Или вот Цыпкин, впившись взглядом в экран, переживает в кинотеатре “баталию между отцом и сыном” в пырьевских “Братьях Карамазовых”. “„Здорово он звезданул его!” — раздался сзади меня чей-то голос, — оторвавшись от экрана, я обернулся — сидевшие позади меня поочередно потягивали из бутылки, и бульканье это продолжалось до самого конца сеанса, и в разных концах зала, словно всплески застоявшейся воды, слышались то гиканье, то гогот...”
Ну и уж чтобы собрать все в один пучок, собственные дети Достоевского — Федя и Люба. Люба вела такой образ жизни, что “Анна Григорьевна, увидев однажды, как выносили из церкви девичий гробик, воскликнула даже: „Ах, зачем это не мою дочь выносят!”” Федя же “смахивал <...> на старательного, но туповатого гимназистика, с какой-то вырожденческой формой черепа, являвшего собой как бы злую карикатуру на череп своего отца”.
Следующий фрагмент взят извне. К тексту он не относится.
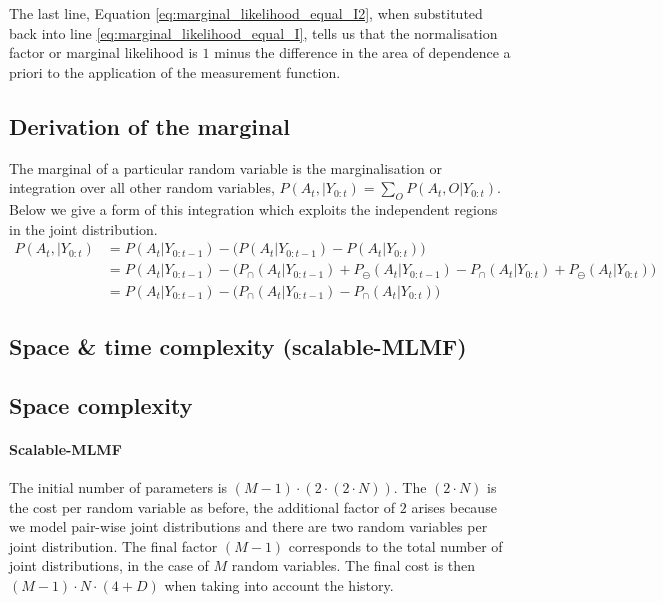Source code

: The last line, Equation \ref{eq:marginal_likelihood_equal_I2}, when substituted back into line \ref{eq:marginal_likelihood_equal_I}, tells us that the normalisation factor or marginal likelihood is $1$ minus the difference in the area of
dependence a priori to the application of the measurement function.

\subsection{Derivation of the marginal}\label{appendix:marginal}

The marginal of a particular random variable is the marginalisation or integration over all other random variables, $P(A_t,|Y_{0:t}) = \sum\limits_{O} P(A_t,O|Y_{0:t})$. Below 
we give a form of this integration which exploits the independent regions in the joint distribution.
\begin{align}
 P(A_t,|Y_{0:t}) &= P(A_t|Y_{0:t-1}) - \Big(P(A_t|Y_{0:t-1}) - P(A_t|Y_{0:t}) \Big)  \\ 
		  &=  P(A_t|Y_{0:t-1}) - \Big(P_{\cap}(A_t|Y_{0:t-1}) + P_{\ominus}(A_t|Y_{0:t-1}) -  P_{\cap}(A_t|Y_{0:t}) + P_{\ominus}(A_t|Y_{0:t})   \Big) \label{eq:dependence1} \\
		  &=  P(A_t|Y_{0:t-1}) - \Big(P_{\cap}(A_t|Y_{0:t-1}) -  P_{\cap}(A_t|Y_{0:t})  \Big) \label{eq:dependence2} 
\end{align}


\subsection{Space \& time complexity (scalable-MLMF)}\label{appendix:space_time_scalable_mlmf}


\subsection{Space complexity}

\paragraph{Scalable-MLMF}
The initial number of parameters is $\left(M - 1\right) \cdot \left(2 \cdot (2 \cdot N)\right)$. The $(2 \cdot N)$ is the cost per random variable
as before, the additional factor of $2$ arises because we model pair-wise joint distributions and there are two random variables per joint distribution. The final
factor $\left(M - 1\right)$ corresponds to the total number of joint distributions, in the case of $M$ random variables. The final cost is then 
$(M - 1) \cdot N \cdot \left(4 + D\right)$ when taking into account the history.

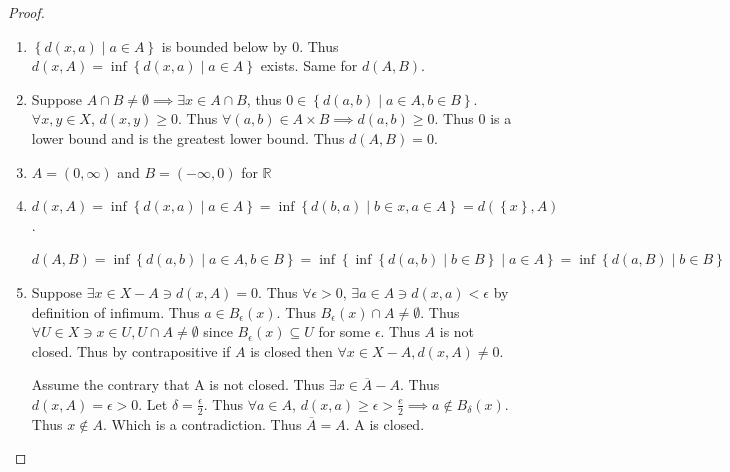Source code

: \documentclass{article}
\newcommand*{\subeq}{\subseteq}
\newcommand*{\empset}{\emptyset}
\newcommand{\R}{\mathbb{R}}
\begin{document}
\begin{proof}
    \begin{enumerate}
        \item $\left\{ d(x, a) \mid a \in A \right\}$ is bounded below by 0. Thus $d(x, A) = \inf\left\{ d(x, a) \mid a \in A \right\}$ exists. Same for $d(A, B)$.
        \item Suppose $A \cap B \neq \empset \implies \exists x \in A \cap B$, thus $0 \in \left\{ d(a, b) \mid a \in A, b \in B \right\}$. $\forall x, y \in X$, $d(x, y) \geq 0$. Thus $\forall (a, b) \in A \times B \implies d(a, b) \geq 0$. Thus 0 is a lower bound and is the greatest lower bound. Thus $d(A, B) = 0$.         
        \item $A = (0, \infty)$ and $B = (-\infty, 0)$ for $\R$  
        \item $d(x, A) = \inf\left\{ d(x, a) \mid a \in A \right\} = \inf\left\{ d(b, a) \mid b \in {x}, a \in A \right\} = d(\left\{ x \right\}, A)$. 
        
        $d(A, B) = \inf\left\{ d(a, b) \mid a \in A, b \in B \right\} = \inf\left\{ \inf\left\{ d(a, b) \mid b \in B \right\} \mid a \in A \right\} = \inf\left\{ d(a, B) \mid b \in B \right\}$
        
        \item Suppose $\exists x \in X - A \ni d(x, A) = 0$. Thus $\forall \epsilon > 0$, $\exists a \in A \ni d(x, a) < \epsilon$ by definition of infimum. Thus $a \in B_{\epsilon}(x)$. Thus $B_{\epsilon}(x) \cap A \neq \empset$. Thus $\forall U \in X \ni x \in U, U \cap A \neq \empset$ since $B_{\epsilon}(x) \subeq U$ for some $\epsilon$. Thus $A$ is not closed. Thus by contrapositive if $A$ is closed then $\forall x \in X - A, d(x, A) \neq 0$. 
        
        Assume the contrary that A is not closed. Thus $\exists x \in \overline{A} - A$. Thus $d(x, A) = \epsilon > 0$. Let $\delta = \frac{\epsilon}{2}$. Thus $\forall a \in A$, $d(x, a) \geq \epsilon > \frac{e}{2} \implies a \not \in B_{\delta}(x)$. Thus $x \not \in A$. Which is a contradiction. Thus $\overline{A} = A$. A is closed.         
    \end{enumerate}
    
\end{proof}

\bigskip
\end{document}
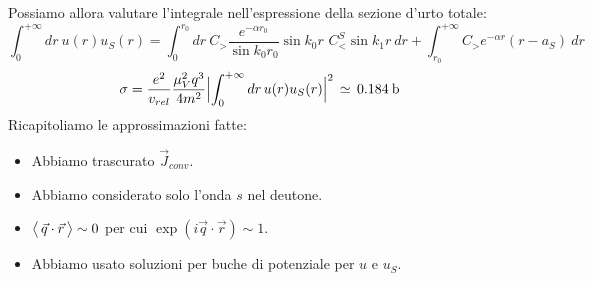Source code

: Possiamo allora valutare l'integrale nell'espressione della sezione d'urto totale:
$$\int_0^{+\infty} dr \: u(r)u_S(r) = \int_0^{r_0} dr\: C_> \frac{e^{-\alpha r_0}}{\sin{k_0r_0}}\sin{k_0r}\,\, C_<^S \sin{k_1r}\:dr + \int_{r_0}^{+\infty} C_> e^{-\alpha r}(r-a_S) \: dr$$
$$\sigma = \frac{e^2}{v_{rel}}\frac{\mu^2_V q^3}{4m^2} \Bigl |\int_0^{+\infty} dr \, u(r) u_S(r)\Bigr |^2 \,\simeq\, 0.184\:\mbox{b}$$
Ricapitoliamo le approssimazioni fatte:
\begin{itemize}
    \item Abbiamo trascurato $\vec{J}_{conv}$.
    \item Abbiamo considerato solo l'onda $s$ nel deutone.
    \item $\bigl\langle\, \vec{q}\cdot\vec{r}\, \bigr\rangle\sim 0$ per cui $\exp{(i\vec{q}\cdot\vec{r})}\sim 1$.
    \item Abbiamo usato soluzioni per buche di potenziale per $u$ e $u_S$.
\end{itemize}
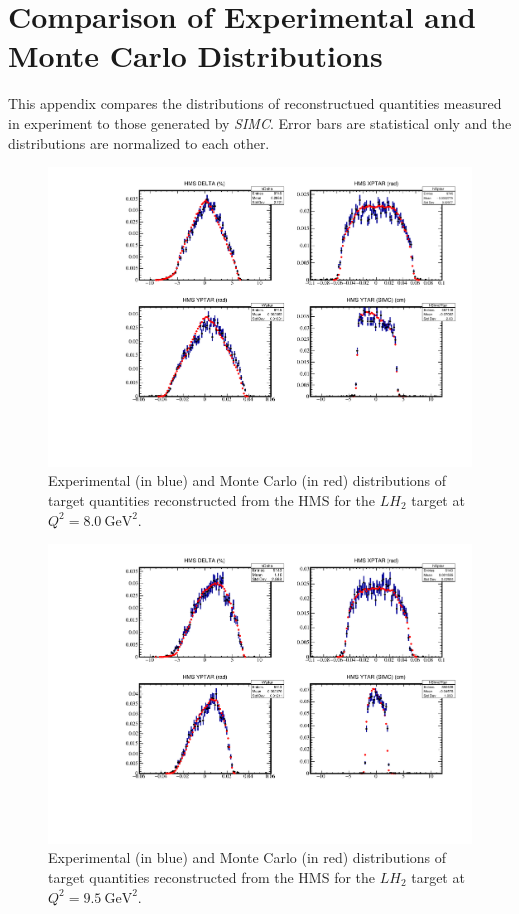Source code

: \chapter{Comparison of Experimental and Monte Carlo Distributions} \label{app:distributions}
This appendix compares the distributions of reconstructued quantities measured in experiment
to those generated by \textit{SIMC}.
Error bars are statistical only and the distributions are normalized to each other.
\begin{figure}[!h]
    \centering
    \includegraphics[page=1,width=1.0\textwidth]{pass5_report/Report_h8.pdf}
    \caption{
            Experimental (in blue) and Monte Carlo (in red) distributions of
            target quantities reconstructed from the HMS for
            the $LH_2$ target at $Q^2=\SI{8.0}{\giga\electronvolt\squared}$.
            }
    \label{fig:Report_h8.pdf}
\end{figure}


\begin{figure}[!h]
    \centering
    \includegraphics[page=1,width=1.0\textwidth]{pass5_report/Report_h95sm.pdf}
    \caption{
            Experimental (in blue) and Monte Carlo (in red) distributions of
            target quantities reconstructed from the HMS for
            the $LH_2$ target at $Q^2=\SI{9.5}{\giga\electronvolt\squared}$.
            }
    \label{fig:Report_h95sm.pdf}
\end{figure}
Вот каковы они, законные дети! Даже если им досталось что-то по наследству (как сыну кухарки и музыканта), они это наследство презирают. Им, с вырожденческим черепом, не нужна чудесная музыка, от которой у незаконных сладкий комок подступает к горлу и на глазах выступают слезы. Так и случилось, что именно незаконные дети стали “почти монополистами в изучении творческого наследия Достоевского” (Цыпкин приводит список из 17 еврейских фамилий). Они, незаконные дети, энтузиасты, сотрудники музея Достоевского, “молодые люди и женщины с интеллигентными лицами, невольно внушающими мысль об их еврейском происхождении”, и известный актер, читающий Достоевского, “кстати, тоже с еврейской фамилией”.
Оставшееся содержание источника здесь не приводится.